> **What is required**: Only lines that contain the word "label" belong in the answer; copy them from the records below.

======== Listed records

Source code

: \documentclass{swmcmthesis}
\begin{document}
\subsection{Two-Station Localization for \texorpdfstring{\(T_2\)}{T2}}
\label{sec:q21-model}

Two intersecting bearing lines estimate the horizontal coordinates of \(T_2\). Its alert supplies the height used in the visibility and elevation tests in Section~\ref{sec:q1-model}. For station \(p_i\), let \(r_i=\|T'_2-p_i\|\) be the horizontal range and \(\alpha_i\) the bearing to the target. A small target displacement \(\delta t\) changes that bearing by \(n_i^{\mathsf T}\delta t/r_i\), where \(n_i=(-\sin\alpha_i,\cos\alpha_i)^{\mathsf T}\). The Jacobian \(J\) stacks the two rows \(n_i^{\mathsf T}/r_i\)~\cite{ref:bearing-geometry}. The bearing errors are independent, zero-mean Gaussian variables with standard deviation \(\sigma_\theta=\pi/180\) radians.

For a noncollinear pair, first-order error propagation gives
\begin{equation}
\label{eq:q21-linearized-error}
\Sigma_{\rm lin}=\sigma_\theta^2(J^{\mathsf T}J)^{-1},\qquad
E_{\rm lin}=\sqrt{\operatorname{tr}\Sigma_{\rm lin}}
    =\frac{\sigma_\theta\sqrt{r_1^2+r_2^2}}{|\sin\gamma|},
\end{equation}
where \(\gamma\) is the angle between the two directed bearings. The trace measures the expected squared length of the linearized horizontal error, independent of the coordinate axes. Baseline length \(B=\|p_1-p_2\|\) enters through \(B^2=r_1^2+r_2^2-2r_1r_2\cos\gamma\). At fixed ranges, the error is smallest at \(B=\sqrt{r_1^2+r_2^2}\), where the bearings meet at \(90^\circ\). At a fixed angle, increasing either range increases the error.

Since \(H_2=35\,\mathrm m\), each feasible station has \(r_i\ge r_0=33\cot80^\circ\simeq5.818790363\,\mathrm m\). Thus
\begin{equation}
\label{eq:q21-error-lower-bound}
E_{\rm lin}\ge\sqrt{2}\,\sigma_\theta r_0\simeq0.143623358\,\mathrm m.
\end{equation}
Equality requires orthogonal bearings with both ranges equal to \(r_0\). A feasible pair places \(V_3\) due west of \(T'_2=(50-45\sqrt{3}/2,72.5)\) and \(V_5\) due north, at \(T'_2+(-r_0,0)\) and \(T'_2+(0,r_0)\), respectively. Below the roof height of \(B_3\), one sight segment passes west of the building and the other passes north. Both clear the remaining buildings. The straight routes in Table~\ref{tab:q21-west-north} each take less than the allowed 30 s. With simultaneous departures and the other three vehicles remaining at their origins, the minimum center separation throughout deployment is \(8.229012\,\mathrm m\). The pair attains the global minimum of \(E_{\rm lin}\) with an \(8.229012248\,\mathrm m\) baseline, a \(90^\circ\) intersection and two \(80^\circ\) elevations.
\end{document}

================

> **Exercise output**:
\label{sec:q21-model}
\label{eq:q21-linearized-error}
\label{eq:q21-error-lower-bound}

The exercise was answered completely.